Work instruction: Go over the data below line by line, and state how many lines contain the string "token". Give the number only.

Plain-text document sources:
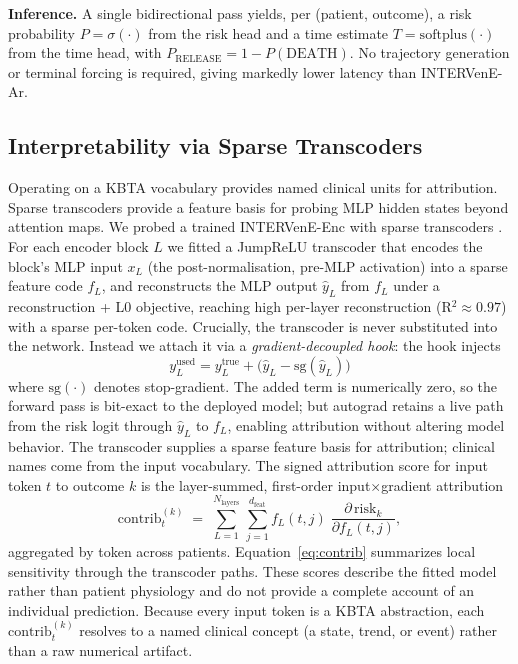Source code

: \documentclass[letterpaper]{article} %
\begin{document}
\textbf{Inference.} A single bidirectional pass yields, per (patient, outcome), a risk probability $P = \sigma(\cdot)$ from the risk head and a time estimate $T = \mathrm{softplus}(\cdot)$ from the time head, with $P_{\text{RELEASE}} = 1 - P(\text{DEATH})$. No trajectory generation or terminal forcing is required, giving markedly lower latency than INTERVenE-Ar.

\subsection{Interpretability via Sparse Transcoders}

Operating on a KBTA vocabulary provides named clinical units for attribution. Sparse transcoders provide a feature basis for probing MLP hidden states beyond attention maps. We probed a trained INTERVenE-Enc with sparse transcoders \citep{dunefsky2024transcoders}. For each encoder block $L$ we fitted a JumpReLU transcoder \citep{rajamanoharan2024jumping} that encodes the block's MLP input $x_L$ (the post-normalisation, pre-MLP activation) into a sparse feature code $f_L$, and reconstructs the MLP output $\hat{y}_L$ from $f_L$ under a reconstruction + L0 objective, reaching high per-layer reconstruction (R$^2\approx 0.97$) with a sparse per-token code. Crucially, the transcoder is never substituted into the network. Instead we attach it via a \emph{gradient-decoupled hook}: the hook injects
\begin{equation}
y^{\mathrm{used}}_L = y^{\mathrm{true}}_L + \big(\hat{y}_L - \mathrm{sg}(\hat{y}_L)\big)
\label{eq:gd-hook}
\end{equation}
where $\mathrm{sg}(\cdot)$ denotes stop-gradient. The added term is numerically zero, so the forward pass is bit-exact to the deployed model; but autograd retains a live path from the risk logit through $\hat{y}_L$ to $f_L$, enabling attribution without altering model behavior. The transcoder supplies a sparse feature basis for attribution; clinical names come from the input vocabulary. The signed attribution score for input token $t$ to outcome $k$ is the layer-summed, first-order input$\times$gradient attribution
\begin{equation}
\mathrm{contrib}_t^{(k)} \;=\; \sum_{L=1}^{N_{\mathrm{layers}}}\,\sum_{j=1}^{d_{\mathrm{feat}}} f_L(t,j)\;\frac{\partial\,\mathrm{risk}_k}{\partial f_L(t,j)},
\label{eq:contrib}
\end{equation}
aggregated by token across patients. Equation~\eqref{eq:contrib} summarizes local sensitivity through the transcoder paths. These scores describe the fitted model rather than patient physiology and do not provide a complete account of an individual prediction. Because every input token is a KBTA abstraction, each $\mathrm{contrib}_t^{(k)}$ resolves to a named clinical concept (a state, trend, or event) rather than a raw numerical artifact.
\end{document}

Output of the task: 3